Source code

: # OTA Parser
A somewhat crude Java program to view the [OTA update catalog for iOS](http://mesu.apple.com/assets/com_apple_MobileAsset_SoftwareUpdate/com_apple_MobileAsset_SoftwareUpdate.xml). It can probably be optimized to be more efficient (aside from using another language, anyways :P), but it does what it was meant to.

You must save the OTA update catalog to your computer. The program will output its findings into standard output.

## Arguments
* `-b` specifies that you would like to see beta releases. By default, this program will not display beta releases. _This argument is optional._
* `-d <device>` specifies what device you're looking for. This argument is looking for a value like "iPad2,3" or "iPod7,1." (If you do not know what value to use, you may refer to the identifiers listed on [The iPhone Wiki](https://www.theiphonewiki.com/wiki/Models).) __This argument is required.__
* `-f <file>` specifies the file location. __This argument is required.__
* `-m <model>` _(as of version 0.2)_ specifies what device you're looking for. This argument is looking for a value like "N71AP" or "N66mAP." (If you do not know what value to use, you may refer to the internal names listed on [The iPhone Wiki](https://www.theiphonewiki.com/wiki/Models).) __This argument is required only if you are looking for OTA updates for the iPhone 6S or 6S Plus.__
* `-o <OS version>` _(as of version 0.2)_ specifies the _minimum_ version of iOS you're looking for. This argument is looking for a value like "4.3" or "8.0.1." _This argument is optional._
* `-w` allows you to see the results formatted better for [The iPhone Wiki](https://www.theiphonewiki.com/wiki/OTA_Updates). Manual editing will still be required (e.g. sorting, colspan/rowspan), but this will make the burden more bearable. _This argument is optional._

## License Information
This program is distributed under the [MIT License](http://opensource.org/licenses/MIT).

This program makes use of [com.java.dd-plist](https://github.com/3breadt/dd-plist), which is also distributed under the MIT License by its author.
^^^^^^^^
Task prompt: The data must be given again in full, exactly as written.

Output for this exercise:
Source code

: # OTA Parser
A somewhat crude Java program to view the [OTA update catalog for iOS](http://mesu.apple.com/assets/com_apple_MobileAsset_SoftwareUpdate/com_apple_MobileAsset_SoftwareUpdate.xml). It can probably be optimized to be more efficient (aside from using another language, anyways :P), but it does what it was meant to.

You must save the OTA update catalog to your computer. The program will output its findings into standard output.

## Arguments
* `-b` specifies that you would like to see beta releases. By default, this program will not display beta releases. _This argument is optional._
* `-d <device>` specifies what device you're looking for. This argument is looking for a value like "iPad2,3" or "iPod7,1." (If you do not know what value to use, you may refer to the identifiers listed on [The iPhone Wiki](https://www.theiphonewiki.com/wiki/Models).) __This argument is required.__
* `-f <file>` specifies the file location. __This argument is required.__
* `-m <model>` _(as of version 0.2)_ specifies what device you're looking for. This argument is looking for a value like "N71AP" or "N66mAP." (If you do not know what value to use, you may refer to the internal names listed on [The iPhone Wiki](https://www.theiphonewiki.com/wiki/Models).) __This argument is required only if you are looking for OTA updates for the iPhone 6S or 6S Plus.__
* `-o <OS version>` _(as of version 0.2)_ specifies the _minimum_ version of iOS you're looking for. This argument is looking for a value like "4.3" or "8.0.1." _This argument is optional._
* `-w` allows you to see the results formatted better for [The iPhone Wiki](https://www.theiphonewiki.com/wiki/OTA_Updates). Manual editing will still be required (e.g. sorting, colspan/rowspan), but this will make the burden more bearable. _This argument is optional._

## License Information
This program is distributed under the [MIT License](http://opensource.org/licenses/MIT).

This program makes use of [com.java.dd-plist](https://github.com/3breadt/dd-plist), which is also distributed under the MIT License by its author.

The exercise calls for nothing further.